Metal detectors strike gold with Celtic coin hoard worth £10m

Two metal detector enthusiasts have uncovered Europe's largest hoard of Celtic coins worth up to £10 million - after searching for more than 30 years.

Determined Reg Mead and Richard Miles spent decades searching a field in Jersey after hearing rumours that a farmer had discovered silver coins while working on his land.

They eventually struck gold and uncovered between 30,000 and 50,000 coins, which date from the 1st Century BC and have lain buried for 2,000 years.

The Celtic silver and gold coins were entombed under a hedge in a large mound of clay, weighing three quarters of a ton and measuring 140 x 80 x 20cm.

Neil Mahrer, Conservator for Jersey Heritage Museum who helped to excavate the hoard, has labelled the discovery as the biggest of its kind.

He said: "This is the biggest Celtic coin hoard ever found which is tremendously exciting."

Experts predict they are of Armorican origin - modern day Brittany and Normandy - from a tribe called the Coriosolitae, who were based in the modern-day area of St Malo and Dinan.

They have dated the coins from 50BC, the Late Iron Age, and believe they would have been buried underground to be kept safe from Julius Caesar's campaigns.

This is because the armies of Caesar were advancing north-westwards to France at the time, driving tribal communities towards the coasts.

Some would have fled across the sea to Jersey, finding a place of refuge away from Caesar's troops. The only safe way to store their wealth was to bury it in a secret place.

Dr Philip de Jersey, a former Celtic coin expert at Oxford University, said each individual coin in the "extremely exciting" find was worth between £100 and £200.

He said: "It is extremely exciting and very significant. It will add a huge amount of new information, not just about the coins themselves but the people who were using them.

"Most archaeologist with an interest in coins spend their lives in libraries writing about coins and looking at pictures of coins.

"For me as an archaeologist, with an interest in coins, to actually go out and excavate one in a field, most of us never get that opportunity. It is a once in a lifetime opportunity."
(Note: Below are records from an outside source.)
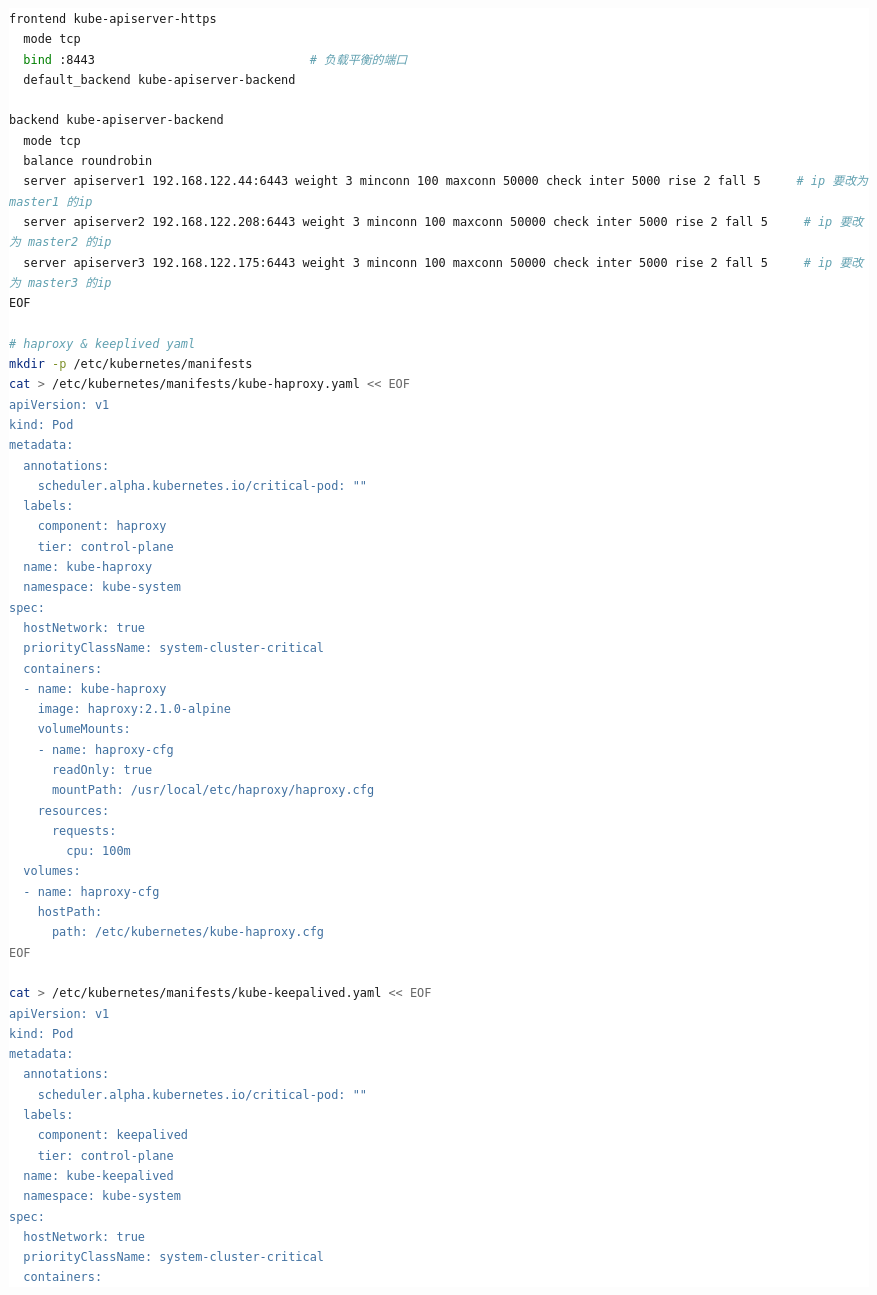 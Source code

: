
 ``` bash
frontend kube-apiserver-https
  mode tcp
  bind :8443                              # 负载平衡的端口
  default_backend kube-apiserver-backend

backend kube-apiserver-backend
  mode tcp
  balance roundrobin
  server apiserver1 192.168.122.44:6443 weight 3 minconn 100 maxconn 50000 check inter 5000 rise 2 fall 5     # ip 要改为 master1 的ip
  server apiserver2 192.168.122.208:6443 weight 3 minconn 100 maxconn 50000 check inter 5000 rise 2 fall 5     # ip 要改为 master2 的ip
  server apiserver3 192.168.122.175:6443 weight 3 minconn 100 maxconn 50000 check inter 5000 rise 2 fall 5     # ip 要改为 master3 的ip
EOF

# haproxy & keeplived yaml
mkdir -p /etc/kubernetes/manifests
cat > /etc/kubernetes/manifests/kube-haproxy.yaml << EOF
apiVersion: v1
kind: Pod
metadata:
  annotations:
    scheduler.alpha.kubernetes.io/critical-pod: ""
  labels:
    component: haproxy
    tier: control-plane
  name: kube-haproxy
  namespace: kube-system
spec:
  hostNetwork: true
  priorityClassName: system-cluster-critical
  containers:
  - name: kube-haproxy
    image: haproxy:2.1.0-alpine
    volumeMounts:
    - name: haproxy-cfg
      readOnly: true
      mountPath: /usr/local/etc/haproxy/haproxy.cfg
    resources:
      requests:
        cpu: 100m
  volumes:
  - name: haproxy-cfg
    hostPath:
      path: /etc/kubernetes/kube-haproxy.cfg
EOF

cat > /etc/kubernetes/manifests/kube-keepalived.yaml << EOF
apiVersion: v1
kind: Pod
metadata:
  annotations:
    scheduler.alpha.kubernetes.io/critical-pod: ""
  labels:
    component: keepalived
    tier: control-plane
  name: kube-keepalived
  namespace: kube-system
spec:
  hostNetwork: true
  priorityClassName: system-cluster-critical
  containers:
```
Richard Miles and Reg Mead first stumbled across a find of 60 silver and one gold coin - believed to be part of the same haul - back in February this year.

The pair claimed they were going to continue to dig around the undisclosed field in Jersey for more - before striking gold with thousands more.

Reg Mead said: "Richard my colleague found the first one and it was amazing - when you see him raising his hand above his head (saying) "got one".

"After that even every one gave you the same buzz - after 61 coins and many, many pieces of rubbish in amongst them.

"We are talking about searching for 40 to 50 hours to get these coins out and every one gives you a buzz."

Several hoards of Celtic coins have been found in Jersey before but the largest was in 1935 at La Marquanderie when more than 11,000 were discovered.

The States of Jersey are working to clarify exactly who owns the coins.